─── RAW DATA ───

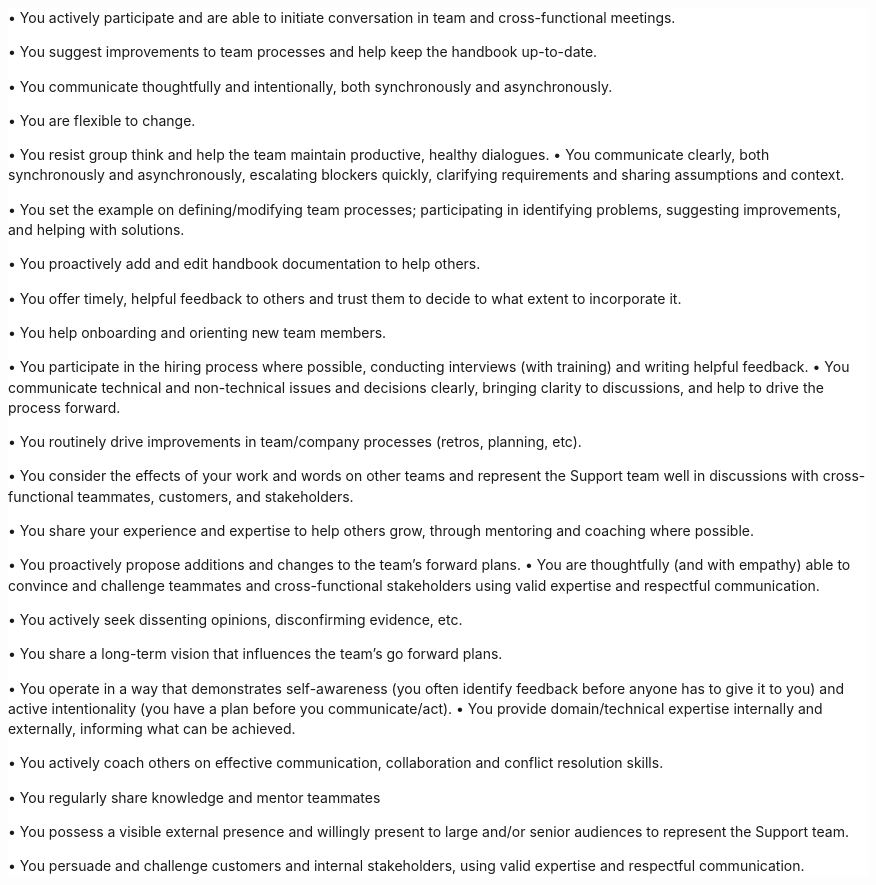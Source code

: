    </td>
   <td>• You actively participate and are able to initiate conversation in team and cross-functional meetings.
<p>
• You suggest improvements to team processes and help keep the handbook up-to-date.
<p>
• You communicate thoughtfully and intentionally, both synchronously and asynchronously.
<p>
• You are flexible to change.
<p>
• You resist group think and help the team maintain productive, healthy dialogues.
   </td>
   <td>• You communicate clearly, both synchronously and asynchronously, escalating blockers quickly, clarifying requirements and sharing assumptions and context.
<p>
• You set the example on defining/modifying team processes; participating in identifying problems, suggesting improvements, and helping with solutions.
<p>
• You proactively add and edit handbook documentation to help others.
<p>
• You offer timely, helpful feedback to others and trust them to decide to what extent to incorporate it.
<p>
• You help onboarding and orienting new team members.
<p>
• You participate in the hiring process where possible, conducting interviews (with training) and writing helpful feedback.
   </td>
   <td>• You communicate technical and non-technical issues and decisions clearly, bringing clarity to discussions, and help to drive the process forward.
<p>
• You routinely drive improvements in team/company processes (retros, planning, etc).
<p>
• You consider the effects of your work and words on other teams and represent the Support team well in discussions with cross-functional teammates, customers, and stakeholders.
<p>
• You share your experience and expertise to help others grow, through mentoring and coaching where possible.
<p>
• You proactively propose additions and changes to the team’s forward plans.
   </td>
   <td>• You are thoughtfully (and with empathy) able to convince and challenge teammates and cross-functional stakeholders using valid expertise and respectful communication.
<p>
• You actively seek dissenting opinions, disconfirming evidence, etc.
<p>
• You share a long-term vision that influences the team’s go forward plans.
<p>
• You operate in a way that demonstrates self-awareness (you often identify feedback before anyone has to give it to you) and active intentionality (you have a plan before you communicate/act).
   </td>
   <td>• You provide domain/technical expertise internally and externally, informing what can be achieved.
<p>
• You actively coach others on effective communication, collaboration and conflict resolution skills.
<p>
• You regularly share knowledge and mentor teammates
<p>
• You possess a visible external presence and willingly present to large and/or senior audiences to represent the Support team.
<p>
• You persuade and challenge customers and internal stakeholders, using valid expertise and respectful communication.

───

_TASK DETAILS_
Going through the entries above, report how many lines contain the word "your", with no other text.

_ANSWER TO THIS TASK_
2